Alors le chat saute de la table et s’en va.
Octave se lève, les pieds de la chaise raclent bruyamment le
plancher. Il verse le café dans sa tasse, regarde par la fenêtre, boit une
gorgée, regarde de nouveau :
Le jour s’est levé
Sa quête peut commencer.
Il enfile sa veste de tweed celle qui a des coudes aux manches,
ajuste sa casquette, noue son écharpe et se rend à la poste. Rien n’est ouvert,
mais avec un peu de chance, son ami Donatien sera là en train de fumer à
l’arrière du bâtiment avec Ivan. Octave fait le tour, enjambe la grille et
trouve Ivan, seul :
-
« Tiens mais c’est
l’grand !! que viens-tu faire ici ? en manque de tri
l’ami ? »
-
« Bonjour Ivan, je cherche Donatien ?
je pensais le trouver ici avec toi. ; »
-
« Non, l’ami, Donatien a
disparu depuis un moment… je lui dis de passer chez toi quand je le vois »
-
« Merci mais ce sera trop
tard, j’avais besoin de ses conseils… »
-
«Je peux t’aider ? »
Octave, retira ses bésicles et avec son mouchoir de batiste essuya
la buée qui s’était formée. Il gardait la tête baissée, pesant le pour et le
contre … en parler ou pas. Après tout autant se lancer/
-
« Ivan, crois –tu aux
anges ? »
-
« Euh, les trucs blancs avec
des ailes et tout et tout ? »
-
…….
-
« qui volent ? »
-
« Oui »
-
« Non »
Laissons Octave et Ivan se regarder interdits pour donner au
lecteur des pistes de compréhension. Octave a rencontré un ange la semaine dernière.
Et cet ange lui a fait une demande. Et Octave a accepté. Je vous entends vous
gausser, mais j'aimerais vous y voir vous. C'est facile de faire les malins, on
verra quand vous vous retrouverez face à un ange !
Octave se souvient de la demande de l'ange et c'est un gars loyal
Octave, alors il aimerait bien réussir. L'ange s'appelle Alia, sans ailes et
tout et tout. Mais c'est un Ange. Octave en est sûr.
Il se souvient de son rire, des boucles rousses de ses cheveux, de
l’odeur de chèvrefeuille laissée dans son sillage et du bruit de ses pas quand elle est partie en lui
chantant sa demande !
Elle n’était que cascades, rires, insouciance et légèreté et il
voulait qu’elle revienne. Il a jusqu'à minuit pour tout réaliser. Il sait que
c'est totalement loufoque et incertain mais il veut le faire.
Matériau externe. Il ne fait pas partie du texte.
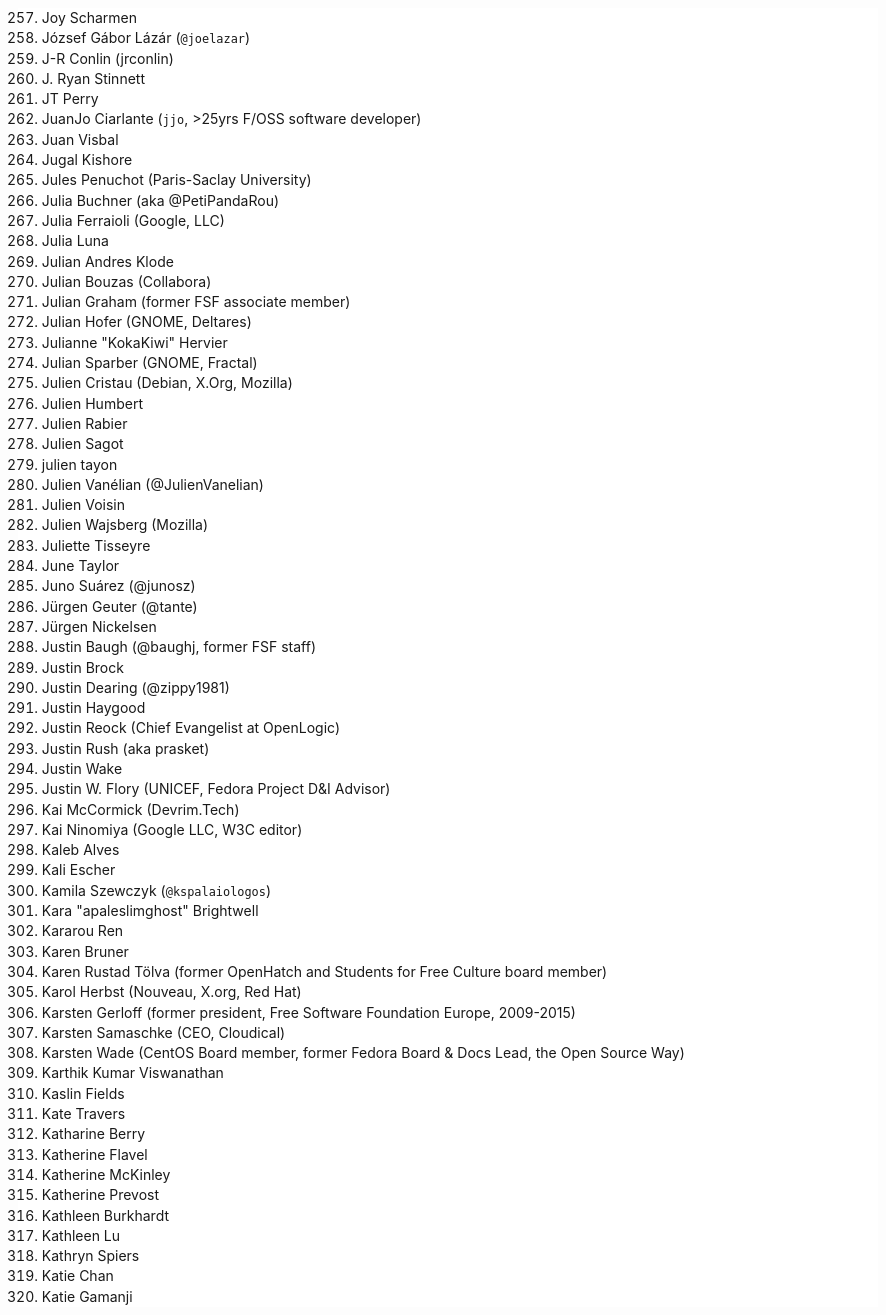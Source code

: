 257. Joy Scharmen
258. József Gábor Lázár (`@joelazar`)
259. J-R Conlin (jrconlin)
260. J. Ryan Stinnett
261. JT Perry
262. JuanJo Ciarlante (`jjo`, >25yrs F/OSS software developer)
263. Juan Visbal
264. Jugal Kishore
265. Jules Penuchot (Paris-Saclay University)
266. Julia Buchner (aka @PetiPandaRou)
267. Julia Ferraioli (Google, LLC)
268. Julia Luna
269. Julian Andres Klode
270. Julian Bouzas (Collabora)
271. Julian Graham (former FSF associate member)
272. Julian Hofer (GNOME, Deltares)
273. Julianne "KokaKiwi" Hervier
274. Julian Sparber (GNOME, Fractal)
275. Julien Cristau (Debian, X.Org, Mozilla)
276. Julien Humbert
277. Julien Rabier
278. Julien Sagot
279. julien tayon
280. Julien Vanélian (@JulienVanelian)
281. Julien Voisin
282. Julien Wajsberg (Mozilla)
283. Juliette Tisseyre
284. June Taylor
285. Juno Suárez (@junosz)
286. Jürgen Geuter (@tante)
287. Jürgen Nickelsen
288. Justin Baugh (@baughj, former FSF staff)
289. Justin Brock
290. Justin Dearing (@zippy1981)
291. Justin Haygood
292. Justin Reock (Chief Evangelist at OpenLogic)
293. Justin Rush (aka prasket)
294. Justin Wake
295. Justin W. Flory (UNICEF, Fedora Project D&I Advisor)
296. Kai McCormick (Devrim.Tech)
297. Kai Ninomiya (Google LLC, W3C editor)
298. Kaleb Alves
299. Kali Escher
300. Kamila Szewczyk (`@kspalaiologos`)
301. Kara "apaleslimghost" Brightwell
302. Kararou Ren
303. Karen Bruner
304. Karen Rustad Tölva (former OpenHatch and Students for Free Culture board member)
305. Karol Herbst (Nouveau, X.org, Red Hat)
306. Karsten Gerloff (former president, Free Software Foundation Europe, 2009-2015)
307. Karsten Samaschke (CEO, Cloudical)
308. Karsten Wade (CentOS Board member, former Fedora Board & Docs Lead, the Open Source Way)
309. Karthik Kumar Viswanathan
310. Kaslin Fields
311. Kate Travers
312. Katharine Berry
313. Katherine Flavel
314. Katherine McKinley
315. Katherine Prevost
316. Kathleen Burkhardt
317. Kathleen Lu
318. Kathryn Spiers
319. Katie Chan
320. Katie Gamanji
Octave fait partie de ces gens qui
font constamment des paris sur le quotidien, comme ne pas marcher sur les
joints entre les pavés dans la rue...compter le nombre de gens portant chapeaux
, parier sur le premier qui va s'envoler... donc Alia ne s'est pas trompée en
le choisissant.
Retournons voir nos amis. Il est temps, nous sommes le 22
décembre, il fait froid dehors, et un héros malade ne me convient pas du tout.
Octave quitte un Ivan interloqué et triste. Voir son ami dans un
tel état ne l'enchante guère. Il ne lui est d'aucun secours et le camarade
Donatien ne le serait pas non plus.
Octave marche donc dans la rue avec cette certitude qu'il doit
accomplir cette tache seule, un truc genre destinée.
Il est décidé, il va donc aller voir tou-te-s ses ami-e-s :
Il est maintenant 8H00 du matin, du monde dans les rues, ça ne va
pas être facile.
D'abord, la peinture. Octave va chez Aristide et le leste de seaux, de pinceaux. Il a emprunté la charrette d'Ivan, et il charge,
il charge. Ensuite il se rend chez Jeanne la couturière du coin de la rue
Broquet. Il lui demande un igloo : Jeanne tape des mains, sautille de
joie, fait des bonds....Elle est tout petite Jeanne, elle semble comme
engloutie par les rubans et les tissus qui l'entourent. Elle plonge dans les
paniers, sort une bobine, la remet, sourit à Octave, replonge, rit encore,
trouve cette journée tout simplement merveilleuse.
Octave extirpe sa montre gousset de sa poche, il est déjà 11H00.
Jean, l'amoureux de Jeanne, (et oui!), lui a préparé du café. Tous
les deux gardent le silence tandis que Madame Pique-sans-fin se démène
joyeusement. De temps en temps, un client passe la porte de l'atelier et
s'entend répondre :
-
« c'est fermé, aujourd'hui
je travaille pour l'amour »
Une heure plus tard, Octave serre fort son amie dans ses bras. Ce
que Jeanne lui a offert dépasse et de
loin ses rêves les plus fous.
Jean enveloppe le précieux présent dans du papier-de-soi. Jean est
papetier. Il a inventé une machine à fabriquer le papier-de-soi. C’est assez
simple comme principe : vous lui décrivez la personne à qui vous voulez
faire un cadeau, et de sa machine sortent des bandes de papier qui collent à la
personne. Ce matin, l’atelier embaume le chèvrefeuille.
Il est temps d’aller se restaurer.
Octave pousse sa charrette à bras jusqu’au fournil d’Aristide.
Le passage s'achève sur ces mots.